As we all look forward to celebrating our favorite holiday traditions, we’re sharing one from Dave M., a member of the Williams-Sonoma Wine team. Here, he shares a custom of gift-giving that’s become a special ritual in his family, reminding us to slow down and share an experience we’ll remember forever.
A friend of mine once told me a story: “It’s said in Barolo that on the celebration of your wedding you are given Barolo, to be enjoyed on the day of the birth of your first grandchild.” Not coming from Piedmont, or even Italy at all, I haven’t been able to verify whether this is Italian wisdom or urbano legenda. But I love it either way. The Piemontese, it seems, aren’t messing around.
My friend told me this story as I was strategizing a wine purchase. You see, a few years ago I began buying each of my two young nephews wine for Christmas. Mind you, they were 2 and 5 when I started, so they weren’t paying a lot of attention to these gifts, and we certainly weren’t planning on opening the wine anytime soon. That’s why I was looking at Baroli. I needed something that could cruise into middle age gracefully (the wine, not theirs). I wanted the Sean Connery of wine – brawny but sophisticated, classy and seemingly timeless. I landed on a pair of vineyard designates from the superlative 1996 vintage from an ‘old-school’ producer still making wine with the traditional amount of stuffing needed to go the distance.

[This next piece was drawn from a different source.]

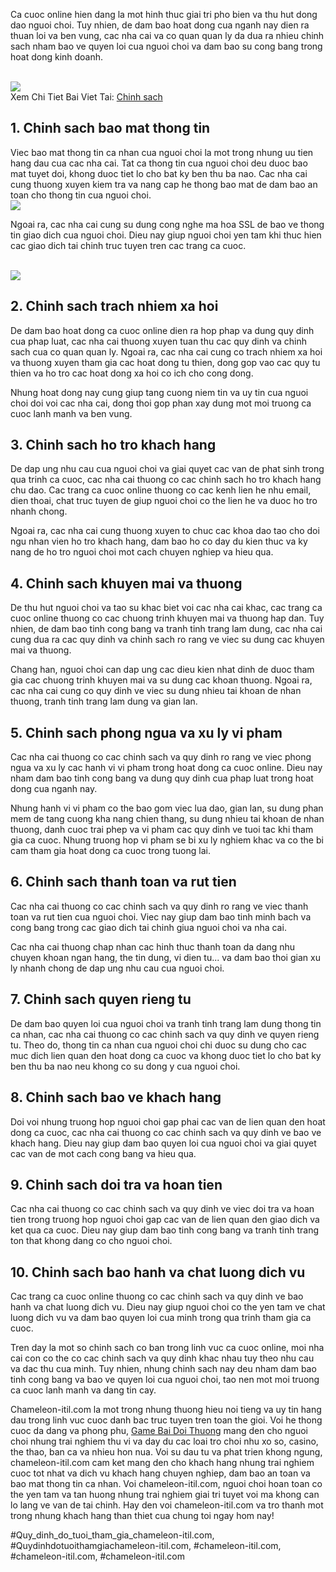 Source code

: <p>Ca cuoc online hien dang la mot hinh thuc giai tri pho bien va thu hut dong dao nguoi choi. Tuy nhien, de dam bao hoat dong cua nganh nay dien ra thuan loi va ben vung, cac nha cai va co quan quan ly da dua ra nhieu chinh sach nham bao ve quyen loi cua nguoi choi va dam bao su cong bang trong hoat dong kinh doanh.</p><br><img src="https://chameleon-itil.com/wp-content/uploads/2025/03/game-bai-doi-thuong-pub-g-24-300x225.jpg"></br>
Xem Chi Tiet Bai Viet Tai: <a href="https://chameleon-itil.com/category/chinh-sach/">Chinh sach</a><h2>1. Chinh sach bao mat thong tin</h2><p>Viec bao mat thong tin ca nhan cua nguoi choi la mot trong nhung uu tien hang dau cua cac nha cai. Tat ca thong tin cua nguoi choi deu duoc bao mat tuyet doi, khong duoc tiet lo cho bat ky ben thu ba nao. Cac nha cai cung thuong xuyen kiem tra va nang cap he thong bao mat de dam bao an toan cho thong tin cua nguoi choi.<br><img src="https://chameleon-itil.com/wp-content/uploads/2025/03/game-bai-doi-thuong-pub-g-27-300x225.jpg"></br><p>Ngoai ra, cac nha cai cung su dung cong nghe ma hoa SSL de bao ve thong tin giao dich cua nguoi choi. Dieu nay giup nguoi choi yen tam khi thuc hien cac giao dich tai chinh truc tuyen tren cac trang ca cuoc.</p><br><img src="https://chameleon-itil.com/wp-content/uploads/2025/03/game-bai-doi-thuong-pub-g-30-300x225.jpg"></br><h2>2. Chinh sach trach nhiem xa hoi</h2><p>De dam bao hoat dong ca cuoc online dien ra hop phap va dung quy dinh cua phap luat, cac nha cai thuong xuyen tuan thu cac quy dinh va chinh sach cua co quan quan ly. Ngoai ra, cac nha cai cung co trach nhiem xa hoi va thuong xuyen tham gia cac hoat dong tu thien, dong gop vao cac quy tu thien va ho tro cac hoat dong xa hoi co ich cho cong dong.<p>Nhung hoat dong nay cung giup tang cuong niem tin va uy tin cua nguoi choi doi voi cac nha cai, dong thoi gop phan xay dung mot moi truong ca cuoc lanh manh va ben vung.</p><h2>3. Chinh sach ho tro khach hang</h2><p>De dap ung nhu cau cua nguoi choi va giai quyet cac van de phat sinh trong qua trinh ca cuoc, cac nha cai thuong co cac chinh sach ho tro khach hang chu dao. Cac trang ca cuoc online thuong co cac kenh lien he nhu email, dien thoai, chat truc tuyen de giup nguoi choi co the lien he va duoc ho tro nhanh chong.<p>Ngoai ra, cac nha cai cung thuong xuyen to chuc cac khoa dao tao cho doi ngu nhan vien ho tro khach hang, dam bao ho co day du kien thuc va ky nang de ho tro nguoi choi mot cach chuyen nghiep va hieu qua.</p><h2>4. Chinh sach khuyen mai va thuong</h2><p>De thu hut nguoi choi va tao su khac biet voi cac nha cai khac, cac trang ca cuoc online thuong co cac chuong trinh khuyen mai va thuong hap dan. Tuy nhien, de dam bao tinh cong bang va tranh tinh trang lam dung, cac nha cai cung dua ra cac quy dinh va chinh sach ro rang ve viec su dung cac khuyen mai va thuong.</p><p>Chang han, nguoi choi can dap ung cac dieu kien nhat dinh de duoc tham gia cac chuong trinh khuyen mai va su dung cac khoan thuong. Ngoai ra, cac nha cai cung co quy dinh ve viec su dung nhieu tai khoan de nhan thuong, tranh tinh trang lam dung va gian lan.</p><h2>5. Chinh sach phong ngua va xu ly vi pham</h2><p>Cac nha cai thuong co cac chinh sach va quy dinh ro rang ve viec phong ngua va xu ly cac hanh vi vi pham trong hoat dong ca cuoc online. Dieu nay nham dam bao tinh cong bang va dung quy dinh cua phap luat trong hoat dong cua nganh nay.</p><p>Nhung hanh vi vi pham co the bao gom viec lua dao, gian lan, su dung phan mem de tang cuong kha nang chien thang, su dung nhieu tai khoan de nhan thuong, danh cuoc trai phep va vi pham cac quy dinh ve tuoi tac khi tham gia ca cuoc. Nhung truong hop vi pham se bi xu ly nghiem khac va co the bi cam tham gia hoat dong ca cuoc trong tuong lai.</p><h2>6. Chinh sach thanh toan va rut tien</h2><p>Cac nha cai thuong co cac chinh sach va quy dinh ro rang ve viec thanh toan va rut tien cua nguoi choi. Viec nay giup dam bao tinh minh bach va cong bang trong cac giao dich tai chinh giua nguoi choi va nha cai.</p><p>Cac nha cai thuong chap nhan cac hinh thuc thanh toan da dang nhu chuyen khoan ngan hang, the tin dung, vi dien tu... va dam bao thoi gian xu ly nhanh chong de dap ung nhu cau cua nguoi choi.</p><h2>7. Chinh sach quyen rieng tu</h2><p>De dam bao quyen loi cua nguoi choi va tranh tinh trang lam dung thong tin ca nhan, cac nha cai thuong co cac chinh sach va quy dinh ve quyen rieng tu. Theo do, thong tin ca nhan cua nguoi choi chi duoc su dung cho cac muc dich lien quan den hoat dong ca cuoc va khong duoc tiet lo cho bat ky ben thu ba nao neu khong co su dong y cua nguoi choi.</p><h2>8. Chinh sach bao ve khach hang</h2><p>Doi voi nhung truong hop nguoi choi gap phai cac van de lien quan den hoat dong ca cuoc, cac nha cai thuong co cac chinh sach va quy dinh ve bao ve khach hang. Dieu nay giup dam bao quyen loi cua nguoi choi va giai quyet cac van de mot cach cong bang va hieu qua.</p><h2>9. Chinh sach doi tra va hoan tien</h2><p>Cac nha cai thuong co cac chinh sach va quy dinh ve viec doi tra va hoan tien trong truong hop nguoi choi gap cac van de lien quan den giao dich va ket qua ca cuoc. Dieu nay giup dam bao tinh cong bang va tranh tinh trang ton that khong dang co cho nguoi choi.</p><h2>10. Chinh sach bao hanh va chat luong dich vu</h2><p>Cac trang ca cuoc online thuong co cac chinh sach va quy dinh ve bao hanh va chat luong dich vu. Dieu nay giup nguoi choi co the yen tam ve chat luong dich vu va dam bao quyen loi cua minh trong qua trinh tham gia ca cuoc.</p><p>Tren day la mot so chinh sach co ban trong linh vuc ca cuoc online, moi nha cai con co the co cac chinh sach va quy dinh khac nhau tuy theo nhu cau va dac thu cua minh. Tuy nhien, nhung chinh sach nay deu nham dam bao tinh cong bang va bao ve quyen loi cua nguoi choi, tao nen mot moi truong ca cuoc lanh manh va dang tin cay.</p><p>Chameleon-itil.com la mot trong nhung thuong hieu noi tieng va uy tin hang dau trong linh vuc cuoc danh bac truc tuyen tren toan the gioi. Voi he thong cuoc da dang va phong phu, <a href="https://chameleon-itil.com/">Game Bai Doi Thuong</a> mang den cho nguoi choi nhung trai nghiem thu vi va day du cac loai tro choi nhu xo so, casino, the thao, ban ca va nhieu hon nua. Voi su dau tu va phat trien khong ngung, chameleon-itil.com cam ket mang den cho khach hang nhung trai nghiem cuoc tot nhat va dich vu khach hang chuyen nghiep, dam bao an toan va bao mat thong tin ca nhan. Voi chameleon-itil.com, nguoi choi hoan toan co the yen tam va tan huong nhung trai nghiem giai tri tuyet voi ma khong can lo lang ve van de tai chinh. Hay den voi chameleon-itil.com va tro thanh mot trong nhung khach hang than thiet cua chung toi ngay hom nay!</p>
#Quy_dinh_do_tuoi_tham_gia_chameleon-itil.com, #Quydinhdotuoithamgiachameleon-itil.com, #chameleon-itil.com, #chameleon-itil.com, #chameleon-itil.com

That was the second year of my giving wine to the boys. The first year I had chosen birth-year California Cabernet. It’s an interesting process looking for California wine that will age gracefully for 20+ years. Mind you, this was the early ‘00s, so most local producers weren’t knocking out wine with the integrity to lay down and develop for a couple of decades. So I had to be careful. To start this collection, I chose a 1999 Ch. Montelena Estate and a 1996 Dunn Howell Mountain – wines that should be so gorgeous when we are ready for them that I can barely stand to keep waiting.
Since I have added German Rieslings, Chateauneuf du Papes, Burgundies, Bordeaux, more Barolo, and other treats, all resting comfortably in their chilly incubator, while we wait and watch the boys grow.
I occasionally allow myself the opportunity of fantasizing about how we’ll enjoy these wines. Will we start at a family Christmas dinner? Maybe a 21st birthday? (Unlikely – I mean, let’s be honest.) Maybe open a couple at a wedding perhaps? I like that thought.
And that is really the idea. Wine for me and my family isn’t simply a nice beverage to go with dinner. It’s an experience in a bottle – a life event made better, more special, more memorable. It’s a marker of an occasion, of history being made. It’s an opportunity to slow down and create a celebration with friends and family – to simply enjoy what I call “life beautiful.”
Nearly two years ago, my wife and I were blessed with that most incomparable joy of welcoming our own child into the family – a son. The indescribable happiness he brings us every day is in itself a celebration of life beautiful. I can only fantasize about what he’ll be like as an adult, but I can’t wait to pop the first cork of the wine I’ll be putting away for him as he grows. Maybe we’ll enjoy that first bottle with his cousins and some of their wine too. Life beautiful, indeed.